DATASET EXTRACT:
*** Begin section ***

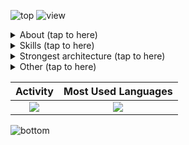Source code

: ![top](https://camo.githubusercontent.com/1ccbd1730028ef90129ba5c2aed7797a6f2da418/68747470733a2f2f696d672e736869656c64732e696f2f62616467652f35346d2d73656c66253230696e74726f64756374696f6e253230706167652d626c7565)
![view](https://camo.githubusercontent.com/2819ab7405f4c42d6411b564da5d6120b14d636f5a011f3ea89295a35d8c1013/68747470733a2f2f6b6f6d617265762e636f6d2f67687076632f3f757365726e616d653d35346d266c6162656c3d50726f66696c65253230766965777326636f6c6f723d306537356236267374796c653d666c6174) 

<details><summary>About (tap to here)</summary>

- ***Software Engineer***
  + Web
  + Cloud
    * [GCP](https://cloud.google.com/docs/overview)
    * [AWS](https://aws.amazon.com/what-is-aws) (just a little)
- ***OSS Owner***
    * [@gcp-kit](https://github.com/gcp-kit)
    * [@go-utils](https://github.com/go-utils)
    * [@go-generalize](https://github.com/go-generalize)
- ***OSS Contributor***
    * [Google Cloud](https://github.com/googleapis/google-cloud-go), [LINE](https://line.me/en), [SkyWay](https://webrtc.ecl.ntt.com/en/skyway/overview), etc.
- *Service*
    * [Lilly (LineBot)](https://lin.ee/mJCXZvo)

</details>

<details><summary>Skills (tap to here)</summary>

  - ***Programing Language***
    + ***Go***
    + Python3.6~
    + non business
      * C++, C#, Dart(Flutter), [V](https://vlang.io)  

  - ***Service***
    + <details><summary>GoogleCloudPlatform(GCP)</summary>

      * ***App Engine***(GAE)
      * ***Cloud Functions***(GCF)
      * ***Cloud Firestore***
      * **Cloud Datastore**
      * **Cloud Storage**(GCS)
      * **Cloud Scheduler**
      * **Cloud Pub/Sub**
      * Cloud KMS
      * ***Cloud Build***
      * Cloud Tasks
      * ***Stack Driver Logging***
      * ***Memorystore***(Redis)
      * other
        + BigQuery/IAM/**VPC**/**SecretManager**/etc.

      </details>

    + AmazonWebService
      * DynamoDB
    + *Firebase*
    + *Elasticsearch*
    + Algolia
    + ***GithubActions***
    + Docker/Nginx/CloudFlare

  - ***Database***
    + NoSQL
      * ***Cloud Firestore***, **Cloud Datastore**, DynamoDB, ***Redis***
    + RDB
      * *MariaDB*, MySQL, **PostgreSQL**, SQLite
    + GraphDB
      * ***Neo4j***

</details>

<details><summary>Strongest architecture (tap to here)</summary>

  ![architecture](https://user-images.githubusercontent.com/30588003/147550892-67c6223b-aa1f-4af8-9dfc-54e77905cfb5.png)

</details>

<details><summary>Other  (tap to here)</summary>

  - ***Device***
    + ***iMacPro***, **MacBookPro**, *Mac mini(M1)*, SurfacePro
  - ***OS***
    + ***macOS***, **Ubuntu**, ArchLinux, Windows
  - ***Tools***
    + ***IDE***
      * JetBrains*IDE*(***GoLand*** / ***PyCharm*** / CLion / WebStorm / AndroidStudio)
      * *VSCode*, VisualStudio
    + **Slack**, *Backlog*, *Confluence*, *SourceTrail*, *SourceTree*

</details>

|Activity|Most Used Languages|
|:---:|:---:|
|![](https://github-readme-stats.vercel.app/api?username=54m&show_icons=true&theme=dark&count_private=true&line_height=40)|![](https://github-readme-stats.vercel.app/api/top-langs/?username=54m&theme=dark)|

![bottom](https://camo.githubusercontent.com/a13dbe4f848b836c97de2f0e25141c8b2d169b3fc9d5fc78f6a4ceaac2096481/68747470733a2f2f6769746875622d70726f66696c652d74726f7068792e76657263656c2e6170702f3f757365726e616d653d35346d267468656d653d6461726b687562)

*** End section ***

WHAT YOU HAVE TO DO: Go through the entries above and say how many lines include the word "here". Give the number only.

EXERCISE RESULT: 4